М. Р.: Не так далеко и, принимая во внимание, что мне был двадцать один год, конечно… Но сейчас бы я не могла бы себе представить, как я могла… Хотя нет, может быть, я и сейчас бы пронесла, если бы это было нужно. Вот. Потом там на пятый этаж нужно было, на Денежном переулке, потому что лифта никакого не было. Самое трудное было, когда мы начали получать с Новинского бульвара книги. Во-первых, нужно было отбирать. Нужно сказать, что, конечно, отбора тщательного никакого не было, а лишь бы, потому что нам нужно было скорей-скорей, чтобы побольше книг было бы.
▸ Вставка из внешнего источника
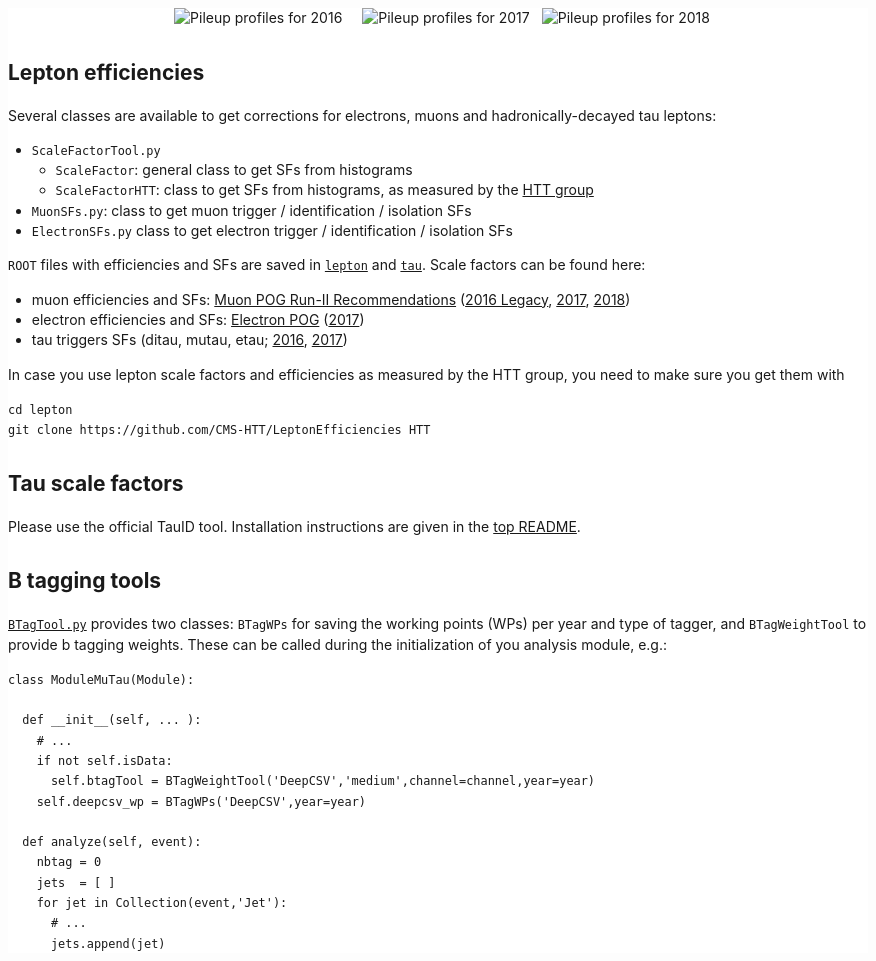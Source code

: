<p align="center">
  <img src="../../../docs/pileup_Data-MC_2016_69p2.png" alt="Pileup profiles for 2016" width="270" hspace="8"/>
  <img src="../../../docs/pileup_Data-MC_2017_69p2.png" alt="Pileup profiles for 2017" width="270" hspace="8"/>
  <img src="../../../docs/pileup_Data-MC_2018_69p2.png" alt="Pileup profiles for 2018" width="270"/>
</p>



## Lepton efficiencies

Several classes are available to get corrections for electrons, muons and hadronically-decayed tau leptons:

* `ScaleFactorTool.py`
  * `ScaleFactor`: general class to get SFs from histograms
  * `ScaleFactorHTT`: class to get SFs from histograms, as measured by the [HTT group](https://github.com/CMS-HTT/LeptonEfficiencies)
* `MuonSFs.py`: class to get muon trigger / identification / isolation SFs
* `ElectronSFs.py` class to get electron trigger / identification / isolation SFs

`ROOT` files with efficiencies and SFs are saved in [`lepton`](lepton) and [`tau`](tau). 
Scale factors can be found here:
* muon efficiencies and SFs: [Muon POG Run-II Recommendations](https://twiki.cern.ch/twiki/bin/view/CMS/MuonReferenceSelectionAndCalibrationsRun2) ([2016 Legacy](https://twiki.cern.ch/twiki/bin/view/CMS/MuonReferenceEffs2016LegacyRereco), [2017](https://twiki.cern.ch/twiki/bin/view/CMS/MuonReferenceEffs2017), [2018](https://twiki.cern.ch/twiki/bin/view/CMS/MuonReferenceEffs2018))
* electron efficiencies and SFs: [Electron POG](https://twiki.cern.ch/twiki/bin/view/CMS/EgammaIDRecipesRun2) ([2017](https://twiki.cern.ch/twiki/bin/view/CMS/Egamma2017DataRecommendations))
* tau triggers SFs (ditau, mutau, etau; [2016](https://github.com/rmanzoni/triggerSF/tree/moriond17), [2017](https://github.com/truggles/TauTriggerSFs/tree/final_2017_MCv2))

In case you use lepton scale factors and efficiencies as measured by the HTT group, you need to make sure you get them with
```
cd lepton
git clone https://github.com/CMS-HTT/LeptonEfficiencies HTT
```


## Tau scale factors

Please use the official TauID tool. Installation instructions are given in the [top README](../../../../../#picoproducer).


## B tagging tools

[`BTagTool.py`](BTagTool.py) provides two classes: `BTagWPs` for saving the working points (WPs) per year and type of tagger, and `BTagWeightTool` to provide b tagging weights. These can be called during the initialization of you analysis module, e.g.:
```
class ModuleMuTau(Module):
  
  def __init__(self, ... ):
    # ...
    if not self.isData:
      self.btagTool = BTagWeightTool('DeepCSV','medium',channel=channel,year=year)
    self.deepcsv_wp = BTagWPs('DeepCSV',year=year)
  
  def analyze(self, event):
    nbtag = 0
    jets  = [ ]
    for jet in Collection(event,'Jet'):
      # ...
      jets.append(jet)
```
В самом начале это был один шкаф, фактически, этот шкаф был просто учебников от этого Неофилологического института, которые как книги, которые бы можно было бы использовать, было очень трудно, тем более что они были во многих экземплярах. Но и когда стал вопрос о том, что преподавателей иностранных языков нужно было бы обеспечить, то я предложила, что у меня в Саратове остались мамины книги и я могла бы их привезти. Я действительно очень быстро съездила в Саратов и их привезла, получив контейнер.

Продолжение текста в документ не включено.